DP: Yes. Anyone using an Oracle should check their local laws and regulations. It is not approved for use in many western states. It’s approved for use in most Midwest, eastern and Southeast states. But bowhunters definitely need to check the regulations before using it.


AB: I’m a dealer and tell you, “I can’t sell this. My guys don’t use fancy technology.” What would you say to them to change their mind?

DP: Based on the retail price, this isn’t for everyone. When it was launched at the ATA Show last year, we made it easy for dealers to stock and carry. If the Oracle bowsights weren’t sold by October, dealers could return them with no problem. Most dealers bought three, one for a demo bow with two to sell. We didn’t have any come back in autumn, so the sell-through at retail was good.

Bowhunters today invest a lot of money on bows and equipment. The new Oracle is a good match for the latest high-end bows. Dealers also told us they typically have a customer who always buys the latest technology; if they purchased an Oracle, their friends would buy one, too.


AB: What was the testing process like for the Oracle? New hunting items usually get put through the wringer in a building in torture tests and then out in the field, too. Was that the case with it?

DP: It was, but it also was a learning curve for us. We have decades of experience in designing and building riflescopes. Bowsights are a little more complicated. We took the time to make sure the Oracle was up to Burris’ standards for quality and reliability.

There is a lot more torque and vibration on a bow when you release an arrow than you might believe, and that affects bowsights. Compared to traditional riflescopes, there were more things to consider in product design and construction.

The laser rangefinder on the Oracle needs to be perfectly aligned with the sight window, so you’re always ranging your target. It has to maintain that alignment, even after multiple shots in all kinds of conditions. We tested it in a wide range of temperatures, from extreme cold and humidity to dry, blazing summer heat. A lot of testing and refinement went into it before it was ready to launch.

AB: Is this the new normal for hunting, an increase in technology?

DP: I think so. You’ll see more innovations like this in the outdoors industry as technology continues to evolve and improve. We’ll certainly see that with archery products. There are opportunities to grow in the archery segment. Bowhunters always have been open to new products and technology. They are willing to try different things to gain an advantage in the field.


AB: How has the coronavirus affected the supply chain and manufacturing for Burris?

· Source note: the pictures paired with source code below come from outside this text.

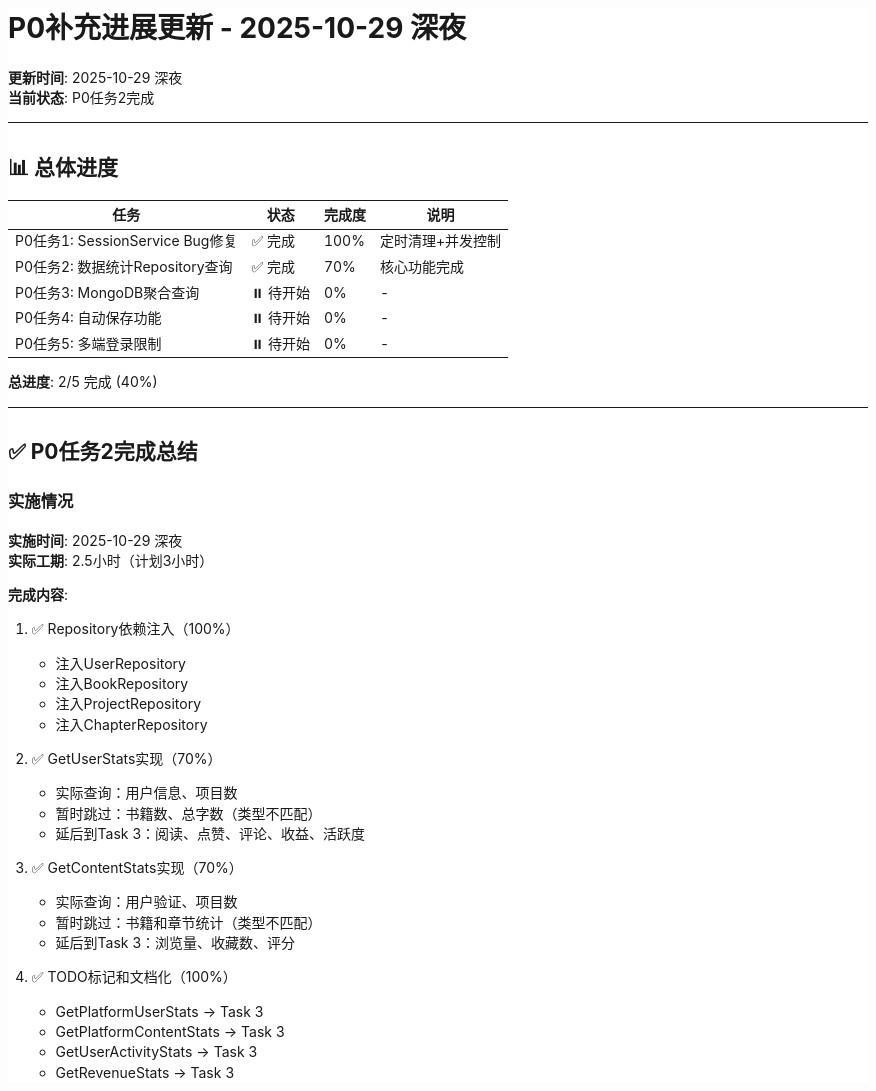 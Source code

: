 # P0补充进展更新 - 2025-10-29 深夜

**更新时间**: 2025-10-29 深夜  
**当前状态**: P0任务2完成

---

## 📊 总体进度

| 任务 | 状态 | 完成度 | 说明 |
|------|------|--------|------|
| P0任务1: SessionService Bug修复 | ✅ 完成 | 100% | 定时清理+并发控制 |
| P0任务2: 数据统计Repository查询 | ✅ 完成 | 70% | 核心功能完成 |
| P0任务3: MongoDB聚合查询 | ⏸️ 待开始 | 0% | - |
| P0任务4: 自动保存功能 | ⏸️ 待开始 | 0% | - |
| P0任务5: 多端登录限制 | ⏸️ 待开始 | 0% | - |

**总进度**: 2/5 完成 (40%)

---

## ✅ P0任务2完成总结

### 实施情况

**实施时间**: 2025-10-29 深夜  
**实际工期**: 2.5小时（计划3小时）

**完成内容**:
1. ✅ Repository依赖注入（100%）
   - 注入UserRepository
   - 注入BookRepository
   - 注入ProjectRepository
   - 注入ChapterRepository

2. ✅ GetUserStats实现（70%）
   - 实际查询：用户信息、项目数
   - 暂时跳过：书籍数、总字数（类型不匹配）
   - 延后到Task 3：阅读、点赞、评论、收益、活跃度

3. ✅ GetContentStats实现（70%）
   - 实际查询：用户验证、项目数
   - 暂时跳过：书籍和章节统计（类型不匹配）
   - 延后到Task 3：浏览量、收藏数、评分

4. ✅ TODO标记和文档化（100%）
   - GetPlatformUserStats → Task 3
   - GetPlatformContentStats → Task 3
   - GetUserActivityStats → Task 3
   - GetRevenueStats → Task 3

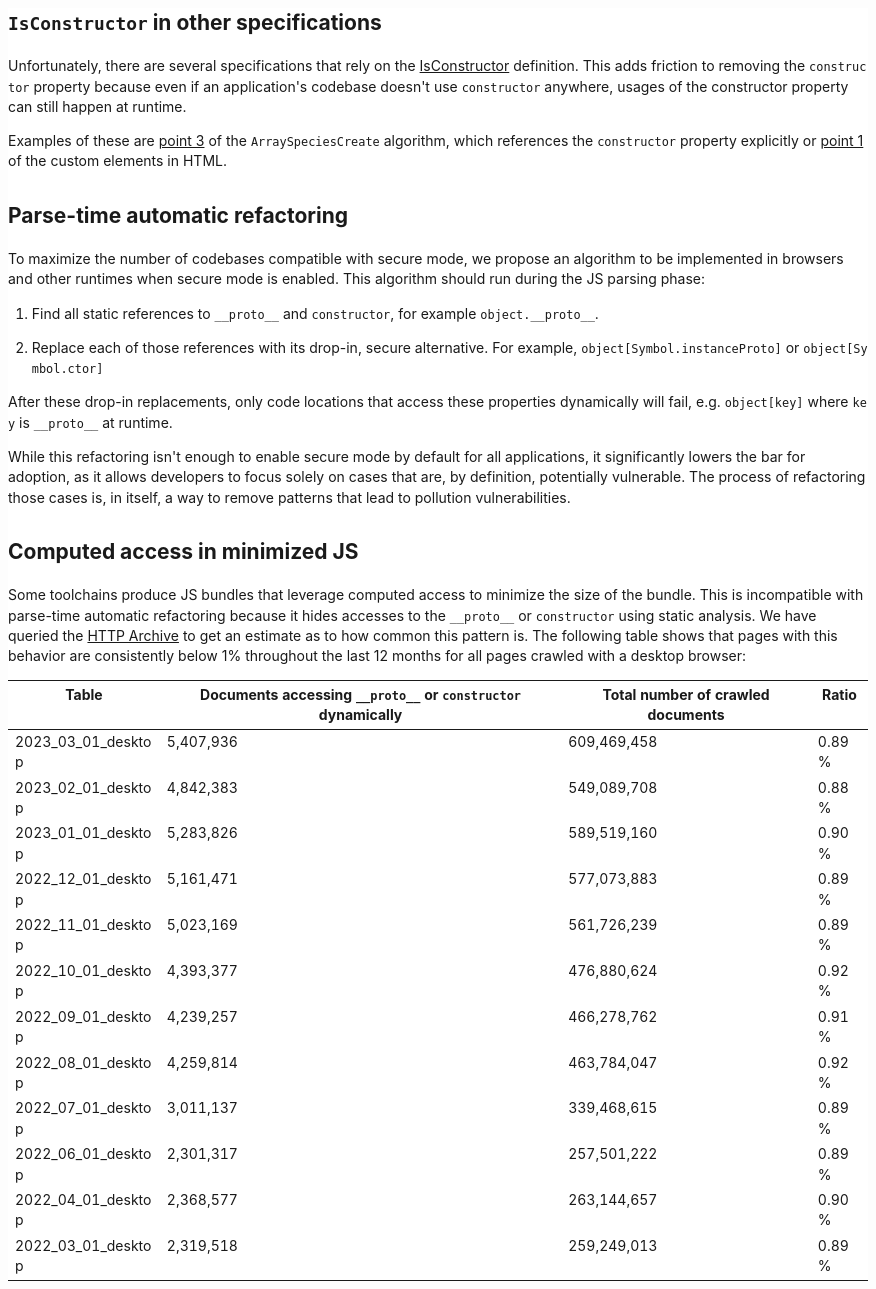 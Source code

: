 ## `IsConstructor` in other specifications

Unfortunately, there are several specifications that rely on the [IsConstructor](https://tc39.es/ecma262/#sec-isconstructor) definition. This adds friction to removing the `constructor` property because even if an application's codebase doesn't use `constructor` anywhere, usages of the constructor property can still happen at runtime. 

Examples of these are [point 3](https://tc39.es/ecma262/#sec-arrayspeciescreate) of the `ArraySpeciesCreate` algorithm, which references the `constructor` property explicitly or [point 1](https://html.spec.whatwg.org/multipage/custom-elements.html#element-definition) of the custom elements in HTML. 

## Parse-time automatic refactoring

To maximize the number of codebases compatible with secure mode, we propose an algorithm to be implemented in browsers and other runtimes when secure mode is enabled. This algorithm should run during the JS parsing phase:

1.  Find all static references to `__proto__`  and `constructor`, for example `object.__proto__`.
    
2.  Replace each of those references with its drop-in, secure alternative. For example, `object[Symbol.instanceProto]` or `object[Symbol.ctor]`
    
After these drop-in replacements, only code locations that access these properties dynamically will fail, e.g. `object[key]` where `key` is `__proto__` at runtime.

While this refactoring isn't enough to enable secure mode by default for all applications, it significantly lowers the bar for adoption, as it allows developers to focus solely on cases that are, by definition, potentially vulnerable. The process of refactoring those cases is, in itself, a way to remove patterns that lead to pollution vulnerabilities.

## Computed access in minimized JS

Some toolchains produce JS bundles that leverage computed access to minimize the size of the bundle. This is incompatible with parse-time automatic refactoring because it hides accesses to the `__proto__` or `constructor` using static analysis. We have queried the [HTTP Archive](http://httparchive.org) to get an estimate as to how common this pattern is. The following table shows that pages with this behavior are consistently below 1% throughout the last 12 months for all pages crawled with a desktop browser:

| Table              | Documents accessing `__proto__` or `constructor` dynamically | Total number of crawled documents | Ratio |
|--------------------|--------------------------------------------------------------|-----------------------------------|-------|
| 2023_03_01_desktop |                                                    5,407,936 |                       609,469,458 | 0.89% |
| 2023_02_01_desktop |                                                    4,842,383 |                       549,089,708 | 0.88% |
| 2023_01_01_desktop |                                                    5,283,826 |                       589,519,160 | 0.90% |
| 2022_12_01_desktop |                                                    5,161,471 |                       577,073,883 | 0.89% |
| 2022_11_01_desktop |                                                    5,023,169 |                       561,726,239 | 0.89% |
| 2022_10_01_desktop |                                                    4,393,377 |                       476,880,624 | 0.92% |
| 2022_09_01_desktop |                                                    4,239,257 |                       466,278,762 | 0.91% |
| 2022_08_01_desktop |                                                    4,259,814 |                       463,784,047 | 0.92% |
| 2022_07_01_desktop |                                                    3,011,137 |                       339,468,615 | 0.89% |
| 2022_06_01_desktop |                                                    2,301,317 |                       257,501,222 | 0.89% |
| 2022_04_01_desktop |                                                    2,368,577 |                       263,144,657 | 0.90% |
| 2022_03_01_desktop |                                                    2,319,518 |                       259,249,013 | 0.89% |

DP: We were considered an essential industry, so we never had to close or furlough employees. In Greeley, Colorado, we employ about 120 people and still build some riflescopes in our factory. However, a lot of our products come from Asia, and like many companies, sourcing from offshore has been challenging. Shipments from Asia have been slow due to factories and ports being shut down, so it’s been tough from start to finish.


AB: Anything else you’d like to tell us about Burris?

DP: We’re excited about the success of the Oracle. It’s a unique product that extends your ability to take longer shots with more confidence. Look for the Oracle line to be expanded in the future as we leverage our technology and capabilities. We’re always trying to find ways to add more value and functionality.